Records from a data source

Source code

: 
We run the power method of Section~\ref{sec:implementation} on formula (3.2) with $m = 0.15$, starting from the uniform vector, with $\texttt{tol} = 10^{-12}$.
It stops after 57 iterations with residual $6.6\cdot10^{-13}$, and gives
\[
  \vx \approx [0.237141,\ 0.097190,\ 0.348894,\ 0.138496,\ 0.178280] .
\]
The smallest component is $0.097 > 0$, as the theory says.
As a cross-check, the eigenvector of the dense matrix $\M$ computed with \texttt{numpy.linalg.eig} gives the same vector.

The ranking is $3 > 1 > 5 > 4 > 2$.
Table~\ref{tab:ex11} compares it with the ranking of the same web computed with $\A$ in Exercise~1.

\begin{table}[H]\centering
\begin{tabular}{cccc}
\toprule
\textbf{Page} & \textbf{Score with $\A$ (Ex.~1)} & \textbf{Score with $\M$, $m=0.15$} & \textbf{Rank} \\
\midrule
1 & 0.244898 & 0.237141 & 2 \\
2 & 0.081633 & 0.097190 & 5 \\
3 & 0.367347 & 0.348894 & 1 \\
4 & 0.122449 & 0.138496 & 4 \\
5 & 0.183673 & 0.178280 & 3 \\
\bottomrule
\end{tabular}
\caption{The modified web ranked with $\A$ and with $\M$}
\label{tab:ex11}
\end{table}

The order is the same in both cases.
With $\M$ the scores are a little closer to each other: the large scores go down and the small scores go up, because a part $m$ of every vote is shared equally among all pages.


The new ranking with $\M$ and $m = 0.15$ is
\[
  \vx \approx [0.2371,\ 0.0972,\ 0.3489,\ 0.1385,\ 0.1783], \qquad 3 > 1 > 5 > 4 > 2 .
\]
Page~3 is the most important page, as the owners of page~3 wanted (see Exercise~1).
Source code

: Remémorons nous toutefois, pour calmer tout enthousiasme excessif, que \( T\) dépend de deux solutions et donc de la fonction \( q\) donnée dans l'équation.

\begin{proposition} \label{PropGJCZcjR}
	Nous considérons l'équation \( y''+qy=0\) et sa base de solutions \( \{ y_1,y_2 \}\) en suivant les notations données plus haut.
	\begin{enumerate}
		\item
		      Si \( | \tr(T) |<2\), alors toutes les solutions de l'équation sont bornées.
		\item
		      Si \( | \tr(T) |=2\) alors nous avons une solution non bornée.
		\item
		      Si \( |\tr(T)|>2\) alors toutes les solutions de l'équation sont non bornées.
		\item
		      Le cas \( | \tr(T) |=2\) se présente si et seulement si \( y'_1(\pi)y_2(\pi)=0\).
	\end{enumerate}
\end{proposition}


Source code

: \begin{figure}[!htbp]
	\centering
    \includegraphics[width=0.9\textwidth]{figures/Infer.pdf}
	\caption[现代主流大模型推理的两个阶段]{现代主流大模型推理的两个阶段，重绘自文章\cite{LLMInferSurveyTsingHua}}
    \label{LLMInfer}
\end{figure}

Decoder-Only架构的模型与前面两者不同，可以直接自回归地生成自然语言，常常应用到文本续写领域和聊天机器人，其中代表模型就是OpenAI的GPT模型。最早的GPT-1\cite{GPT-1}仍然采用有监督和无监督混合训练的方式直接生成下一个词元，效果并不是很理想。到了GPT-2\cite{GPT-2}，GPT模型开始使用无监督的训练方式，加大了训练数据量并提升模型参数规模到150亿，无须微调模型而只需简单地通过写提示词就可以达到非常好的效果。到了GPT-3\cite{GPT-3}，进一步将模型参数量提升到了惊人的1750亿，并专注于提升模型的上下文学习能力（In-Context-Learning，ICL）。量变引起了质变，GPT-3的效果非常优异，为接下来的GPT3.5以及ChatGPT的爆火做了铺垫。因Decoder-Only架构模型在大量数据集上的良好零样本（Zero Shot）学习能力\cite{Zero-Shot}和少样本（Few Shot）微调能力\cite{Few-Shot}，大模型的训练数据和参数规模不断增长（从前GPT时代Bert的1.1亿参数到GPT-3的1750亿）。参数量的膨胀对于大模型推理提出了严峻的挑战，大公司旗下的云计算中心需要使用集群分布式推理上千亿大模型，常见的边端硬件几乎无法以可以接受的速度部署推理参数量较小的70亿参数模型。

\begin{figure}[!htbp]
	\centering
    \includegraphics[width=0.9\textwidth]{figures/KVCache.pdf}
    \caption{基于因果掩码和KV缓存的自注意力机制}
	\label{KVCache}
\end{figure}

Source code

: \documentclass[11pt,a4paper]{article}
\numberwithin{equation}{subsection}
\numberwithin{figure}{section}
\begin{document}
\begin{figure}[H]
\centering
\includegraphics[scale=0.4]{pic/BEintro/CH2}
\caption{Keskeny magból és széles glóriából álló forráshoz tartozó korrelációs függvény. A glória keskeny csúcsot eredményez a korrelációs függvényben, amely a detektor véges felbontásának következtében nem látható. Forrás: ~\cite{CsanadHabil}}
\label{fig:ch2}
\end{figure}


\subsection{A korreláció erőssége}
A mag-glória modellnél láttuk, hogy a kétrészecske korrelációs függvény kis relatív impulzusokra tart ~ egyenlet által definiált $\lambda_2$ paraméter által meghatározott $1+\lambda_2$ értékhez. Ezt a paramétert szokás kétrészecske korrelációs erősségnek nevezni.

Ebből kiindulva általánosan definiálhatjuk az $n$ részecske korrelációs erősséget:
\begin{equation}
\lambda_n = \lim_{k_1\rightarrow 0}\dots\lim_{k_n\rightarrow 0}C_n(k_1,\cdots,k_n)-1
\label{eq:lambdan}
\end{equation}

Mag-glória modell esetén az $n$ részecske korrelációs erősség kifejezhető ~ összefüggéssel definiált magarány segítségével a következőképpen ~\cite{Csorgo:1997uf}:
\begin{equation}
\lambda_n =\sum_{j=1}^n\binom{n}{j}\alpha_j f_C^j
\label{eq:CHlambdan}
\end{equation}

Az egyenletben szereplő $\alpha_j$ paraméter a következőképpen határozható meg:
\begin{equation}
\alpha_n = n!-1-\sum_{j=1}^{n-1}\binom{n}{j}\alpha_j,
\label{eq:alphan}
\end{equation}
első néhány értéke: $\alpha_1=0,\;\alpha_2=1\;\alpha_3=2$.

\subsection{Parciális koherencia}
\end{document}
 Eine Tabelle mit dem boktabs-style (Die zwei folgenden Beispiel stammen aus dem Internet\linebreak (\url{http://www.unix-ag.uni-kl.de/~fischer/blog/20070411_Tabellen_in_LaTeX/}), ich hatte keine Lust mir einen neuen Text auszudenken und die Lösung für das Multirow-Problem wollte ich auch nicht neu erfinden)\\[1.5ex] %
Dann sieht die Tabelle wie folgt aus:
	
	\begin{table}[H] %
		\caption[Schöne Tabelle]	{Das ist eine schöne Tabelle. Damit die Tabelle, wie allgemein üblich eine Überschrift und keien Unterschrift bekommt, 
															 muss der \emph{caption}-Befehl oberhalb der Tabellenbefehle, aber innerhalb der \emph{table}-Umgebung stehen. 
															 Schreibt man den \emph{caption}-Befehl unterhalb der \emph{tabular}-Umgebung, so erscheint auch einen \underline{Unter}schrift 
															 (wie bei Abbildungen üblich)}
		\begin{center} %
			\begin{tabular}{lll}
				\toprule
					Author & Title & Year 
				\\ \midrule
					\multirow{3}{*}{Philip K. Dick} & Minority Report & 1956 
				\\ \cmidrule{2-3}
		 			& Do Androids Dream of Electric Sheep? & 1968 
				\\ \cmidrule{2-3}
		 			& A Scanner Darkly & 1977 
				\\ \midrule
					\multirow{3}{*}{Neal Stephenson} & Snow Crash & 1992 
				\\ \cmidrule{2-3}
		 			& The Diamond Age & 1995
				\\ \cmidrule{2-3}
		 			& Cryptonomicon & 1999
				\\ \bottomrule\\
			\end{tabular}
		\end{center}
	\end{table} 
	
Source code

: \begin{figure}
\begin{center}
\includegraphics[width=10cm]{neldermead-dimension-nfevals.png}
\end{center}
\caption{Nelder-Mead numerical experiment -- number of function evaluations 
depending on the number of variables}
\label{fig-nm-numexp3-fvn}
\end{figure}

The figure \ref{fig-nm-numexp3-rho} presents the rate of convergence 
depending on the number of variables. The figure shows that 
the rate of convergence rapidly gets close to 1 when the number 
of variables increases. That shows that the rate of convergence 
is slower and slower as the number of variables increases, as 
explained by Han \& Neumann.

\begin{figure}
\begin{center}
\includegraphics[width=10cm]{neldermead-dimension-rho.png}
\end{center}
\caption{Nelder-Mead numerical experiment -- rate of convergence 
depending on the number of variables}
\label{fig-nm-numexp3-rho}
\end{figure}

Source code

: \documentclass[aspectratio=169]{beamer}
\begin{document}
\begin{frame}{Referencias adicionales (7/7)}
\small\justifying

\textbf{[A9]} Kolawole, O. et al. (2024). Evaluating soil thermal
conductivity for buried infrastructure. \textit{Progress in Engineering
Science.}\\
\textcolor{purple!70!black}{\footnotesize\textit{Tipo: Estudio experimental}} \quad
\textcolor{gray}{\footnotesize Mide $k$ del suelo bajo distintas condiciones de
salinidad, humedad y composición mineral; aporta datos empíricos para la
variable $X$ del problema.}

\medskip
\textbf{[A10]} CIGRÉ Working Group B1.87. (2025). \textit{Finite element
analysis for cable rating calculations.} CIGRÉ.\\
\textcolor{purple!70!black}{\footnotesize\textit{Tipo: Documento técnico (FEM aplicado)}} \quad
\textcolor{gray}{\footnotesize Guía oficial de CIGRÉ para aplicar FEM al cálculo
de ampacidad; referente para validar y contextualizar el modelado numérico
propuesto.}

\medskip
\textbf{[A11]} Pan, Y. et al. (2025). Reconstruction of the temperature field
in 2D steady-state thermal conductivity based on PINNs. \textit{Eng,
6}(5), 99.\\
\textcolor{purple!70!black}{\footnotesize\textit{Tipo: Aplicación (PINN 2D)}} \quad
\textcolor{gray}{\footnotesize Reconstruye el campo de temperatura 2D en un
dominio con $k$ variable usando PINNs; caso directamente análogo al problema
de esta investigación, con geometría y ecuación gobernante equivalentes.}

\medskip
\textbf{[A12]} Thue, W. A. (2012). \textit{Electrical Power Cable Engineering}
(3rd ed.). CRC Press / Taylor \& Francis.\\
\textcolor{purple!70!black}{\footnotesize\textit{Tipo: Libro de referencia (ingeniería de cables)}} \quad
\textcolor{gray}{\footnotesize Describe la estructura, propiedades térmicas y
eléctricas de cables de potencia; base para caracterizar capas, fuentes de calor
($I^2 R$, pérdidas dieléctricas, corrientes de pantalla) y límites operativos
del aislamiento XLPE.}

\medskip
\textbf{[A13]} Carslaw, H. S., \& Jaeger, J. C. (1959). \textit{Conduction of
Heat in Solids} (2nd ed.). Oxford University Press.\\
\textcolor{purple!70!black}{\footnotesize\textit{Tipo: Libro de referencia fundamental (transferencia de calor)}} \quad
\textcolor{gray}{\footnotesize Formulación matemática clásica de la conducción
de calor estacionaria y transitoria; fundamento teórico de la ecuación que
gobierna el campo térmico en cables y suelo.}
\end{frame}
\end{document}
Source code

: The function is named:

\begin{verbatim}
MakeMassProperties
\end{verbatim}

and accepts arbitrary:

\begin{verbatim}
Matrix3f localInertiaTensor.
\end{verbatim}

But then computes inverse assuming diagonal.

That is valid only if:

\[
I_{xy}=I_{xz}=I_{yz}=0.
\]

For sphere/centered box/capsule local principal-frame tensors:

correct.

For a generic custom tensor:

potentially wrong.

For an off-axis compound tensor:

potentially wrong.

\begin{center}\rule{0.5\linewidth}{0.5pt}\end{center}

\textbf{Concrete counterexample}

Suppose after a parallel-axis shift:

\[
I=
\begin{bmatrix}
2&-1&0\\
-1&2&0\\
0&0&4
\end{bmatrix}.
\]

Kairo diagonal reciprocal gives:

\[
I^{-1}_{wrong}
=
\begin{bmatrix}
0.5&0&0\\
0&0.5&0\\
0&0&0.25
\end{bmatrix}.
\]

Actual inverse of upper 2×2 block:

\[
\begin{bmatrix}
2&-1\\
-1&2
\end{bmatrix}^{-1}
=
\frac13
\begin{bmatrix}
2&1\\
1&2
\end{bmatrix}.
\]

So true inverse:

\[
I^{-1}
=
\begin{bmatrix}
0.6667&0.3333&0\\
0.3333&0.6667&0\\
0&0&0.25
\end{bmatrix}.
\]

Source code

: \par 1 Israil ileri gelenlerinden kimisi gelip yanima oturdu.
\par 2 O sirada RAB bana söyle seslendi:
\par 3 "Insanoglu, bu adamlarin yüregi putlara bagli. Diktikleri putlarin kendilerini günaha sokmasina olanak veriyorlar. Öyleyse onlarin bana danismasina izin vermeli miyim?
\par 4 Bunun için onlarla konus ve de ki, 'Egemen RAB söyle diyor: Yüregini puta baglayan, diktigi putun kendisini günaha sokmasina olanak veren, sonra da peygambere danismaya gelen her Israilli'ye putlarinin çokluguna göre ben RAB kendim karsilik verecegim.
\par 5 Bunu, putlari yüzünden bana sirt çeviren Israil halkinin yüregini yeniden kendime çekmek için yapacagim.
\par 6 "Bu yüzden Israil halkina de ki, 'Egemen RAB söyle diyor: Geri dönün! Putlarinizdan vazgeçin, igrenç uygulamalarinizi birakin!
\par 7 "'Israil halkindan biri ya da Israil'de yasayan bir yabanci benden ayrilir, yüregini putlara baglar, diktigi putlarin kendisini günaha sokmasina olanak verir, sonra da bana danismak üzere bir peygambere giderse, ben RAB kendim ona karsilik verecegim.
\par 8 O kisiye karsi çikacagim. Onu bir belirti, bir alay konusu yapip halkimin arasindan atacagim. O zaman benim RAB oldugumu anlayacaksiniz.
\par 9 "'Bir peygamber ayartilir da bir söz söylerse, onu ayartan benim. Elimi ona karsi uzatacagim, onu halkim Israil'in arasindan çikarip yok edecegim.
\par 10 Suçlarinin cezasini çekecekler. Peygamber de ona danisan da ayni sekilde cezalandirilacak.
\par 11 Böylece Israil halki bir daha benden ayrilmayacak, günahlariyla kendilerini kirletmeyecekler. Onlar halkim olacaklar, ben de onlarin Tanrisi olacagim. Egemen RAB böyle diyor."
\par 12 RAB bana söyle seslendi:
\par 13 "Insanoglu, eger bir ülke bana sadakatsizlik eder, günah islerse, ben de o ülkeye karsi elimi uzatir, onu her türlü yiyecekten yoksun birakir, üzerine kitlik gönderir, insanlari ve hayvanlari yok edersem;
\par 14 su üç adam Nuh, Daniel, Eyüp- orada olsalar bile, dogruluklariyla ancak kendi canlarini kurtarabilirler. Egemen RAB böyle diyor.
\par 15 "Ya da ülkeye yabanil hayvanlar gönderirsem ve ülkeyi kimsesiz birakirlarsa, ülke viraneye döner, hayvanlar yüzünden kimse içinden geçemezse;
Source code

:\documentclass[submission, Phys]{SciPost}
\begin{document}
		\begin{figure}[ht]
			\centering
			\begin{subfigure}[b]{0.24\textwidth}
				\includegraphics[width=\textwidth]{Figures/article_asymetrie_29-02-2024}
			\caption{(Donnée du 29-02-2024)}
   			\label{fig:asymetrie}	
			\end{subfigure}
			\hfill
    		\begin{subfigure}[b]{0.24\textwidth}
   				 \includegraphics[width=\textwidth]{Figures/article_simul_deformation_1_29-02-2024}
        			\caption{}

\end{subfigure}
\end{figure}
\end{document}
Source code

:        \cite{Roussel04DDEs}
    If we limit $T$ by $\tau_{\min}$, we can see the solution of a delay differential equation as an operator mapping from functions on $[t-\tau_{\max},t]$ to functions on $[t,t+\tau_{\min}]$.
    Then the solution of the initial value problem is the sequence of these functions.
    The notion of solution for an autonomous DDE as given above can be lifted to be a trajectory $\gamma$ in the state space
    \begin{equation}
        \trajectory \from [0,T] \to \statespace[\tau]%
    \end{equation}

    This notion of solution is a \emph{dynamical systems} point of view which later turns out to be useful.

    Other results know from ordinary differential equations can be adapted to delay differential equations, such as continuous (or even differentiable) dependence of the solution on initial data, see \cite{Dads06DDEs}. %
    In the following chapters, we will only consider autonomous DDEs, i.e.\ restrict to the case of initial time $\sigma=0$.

▸ **Assignment**
Only certain lines are wanted. Please return exactly those from the top of the data through the line with "The smallest component".

▸ **Result of the task**
Source code

: 
We run the power method of Section~\ref{sec:implementation} on formula (3.2) with $m = 0.15$, starting from the uniform vector, with $\texttt{tol} = 10^{-12}$.
It stops after 57 iterations with residual $6.6\cdot10^{-13}$, and gives
\[
  \vx \approx [0.237141,\ 0.097190,\ 0.348894,\ 0.138496,\ 0.178280] .
\]
The smallest component is $0.097 > 0$, as the theory says.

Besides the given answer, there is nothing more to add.